DATA SUPPLIED
-*-*-

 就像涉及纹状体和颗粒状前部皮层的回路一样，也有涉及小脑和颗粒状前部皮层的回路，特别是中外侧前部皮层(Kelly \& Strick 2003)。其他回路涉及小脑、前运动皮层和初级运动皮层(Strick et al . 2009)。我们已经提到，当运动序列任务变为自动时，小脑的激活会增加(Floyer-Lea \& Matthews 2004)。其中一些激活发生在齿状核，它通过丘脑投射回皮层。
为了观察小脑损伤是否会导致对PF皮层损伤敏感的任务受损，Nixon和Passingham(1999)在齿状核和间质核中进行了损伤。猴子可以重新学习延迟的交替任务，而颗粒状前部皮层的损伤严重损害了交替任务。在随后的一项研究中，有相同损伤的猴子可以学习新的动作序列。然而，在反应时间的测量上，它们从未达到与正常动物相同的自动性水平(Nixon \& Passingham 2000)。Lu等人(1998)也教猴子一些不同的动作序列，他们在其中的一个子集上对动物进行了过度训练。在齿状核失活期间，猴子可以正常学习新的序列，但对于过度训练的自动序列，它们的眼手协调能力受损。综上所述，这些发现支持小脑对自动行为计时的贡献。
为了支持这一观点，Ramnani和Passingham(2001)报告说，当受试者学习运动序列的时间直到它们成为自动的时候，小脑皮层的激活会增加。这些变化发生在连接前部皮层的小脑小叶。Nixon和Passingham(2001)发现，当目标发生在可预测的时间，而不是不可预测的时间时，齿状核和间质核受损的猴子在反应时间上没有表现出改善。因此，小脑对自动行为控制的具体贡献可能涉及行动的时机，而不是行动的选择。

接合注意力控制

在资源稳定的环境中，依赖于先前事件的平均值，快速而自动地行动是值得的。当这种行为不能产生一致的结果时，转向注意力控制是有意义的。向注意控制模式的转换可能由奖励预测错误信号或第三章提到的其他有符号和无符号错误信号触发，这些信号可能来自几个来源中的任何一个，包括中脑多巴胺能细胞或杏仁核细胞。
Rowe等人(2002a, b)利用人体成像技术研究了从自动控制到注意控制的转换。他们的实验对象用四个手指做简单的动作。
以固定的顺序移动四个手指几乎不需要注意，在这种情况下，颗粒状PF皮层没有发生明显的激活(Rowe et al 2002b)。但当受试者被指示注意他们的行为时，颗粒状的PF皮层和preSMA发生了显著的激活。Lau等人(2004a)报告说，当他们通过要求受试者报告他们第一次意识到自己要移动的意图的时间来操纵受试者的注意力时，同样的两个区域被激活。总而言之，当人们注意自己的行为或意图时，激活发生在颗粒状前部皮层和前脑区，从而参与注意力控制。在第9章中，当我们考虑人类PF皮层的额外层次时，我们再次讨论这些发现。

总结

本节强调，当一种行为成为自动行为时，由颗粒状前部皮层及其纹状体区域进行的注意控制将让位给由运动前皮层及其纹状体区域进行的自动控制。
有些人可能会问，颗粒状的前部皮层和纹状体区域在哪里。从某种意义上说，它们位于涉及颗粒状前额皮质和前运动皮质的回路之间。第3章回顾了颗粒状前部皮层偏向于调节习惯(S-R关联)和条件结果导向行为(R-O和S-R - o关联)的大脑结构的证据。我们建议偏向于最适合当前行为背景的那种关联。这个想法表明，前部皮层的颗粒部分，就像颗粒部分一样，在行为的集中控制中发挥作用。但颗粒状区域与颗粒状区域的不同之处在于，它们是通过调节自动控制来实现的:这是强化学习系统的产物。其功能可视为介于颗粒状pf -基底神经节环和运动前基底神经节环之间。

-*-*-

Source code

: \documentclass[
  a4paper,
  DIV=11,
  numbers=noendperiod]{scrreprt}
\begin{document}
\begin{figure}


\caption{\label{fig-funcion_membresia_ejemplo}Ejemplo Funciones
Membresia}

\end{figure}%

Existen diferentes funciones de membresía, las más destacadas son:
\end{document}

-*-*-

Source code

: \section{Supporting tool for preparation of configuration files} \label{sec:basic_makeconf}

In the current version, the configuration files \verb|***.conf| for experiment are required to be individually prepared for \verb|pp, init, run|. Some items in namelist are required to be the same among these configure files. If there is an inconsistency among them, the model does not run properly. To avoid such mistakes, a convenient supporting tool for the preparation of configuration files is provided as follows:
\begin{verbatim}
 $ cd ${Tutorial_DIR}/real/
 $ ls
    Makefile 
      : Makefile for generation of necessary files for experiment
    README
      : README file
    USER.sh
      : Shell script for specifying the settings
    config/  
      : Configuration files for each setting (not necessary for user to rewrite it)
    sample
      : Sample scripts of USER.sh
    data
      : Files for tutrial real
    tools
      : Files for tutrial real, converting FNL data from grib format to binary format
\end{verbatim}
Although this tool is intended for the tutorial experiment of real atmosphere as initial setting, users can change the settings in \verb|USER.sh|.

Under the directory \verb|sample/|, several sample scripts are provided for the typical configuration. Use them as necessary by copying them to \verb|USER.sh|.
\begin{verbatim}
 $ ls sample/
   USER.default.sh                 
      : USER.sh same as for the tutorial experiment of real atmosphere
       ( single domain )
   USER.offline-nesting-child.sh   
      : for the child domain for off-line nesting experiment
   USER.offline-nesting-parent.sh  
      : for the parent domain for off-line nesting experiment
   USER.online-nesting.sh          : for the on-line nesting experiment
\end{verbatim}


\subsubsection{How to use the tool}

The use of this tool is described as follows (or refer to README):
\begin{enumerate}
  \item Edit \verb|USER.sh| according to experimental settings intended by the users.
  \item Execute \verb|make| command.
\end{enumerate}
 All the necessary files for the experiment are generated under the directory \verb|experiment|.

-*-*-

Gather and copy every line of the data in which the string "domain" is found.

       ( single domain )
      : for the child domain for off-line nesting experiment
      : for the parent domain for off-line nesting experiment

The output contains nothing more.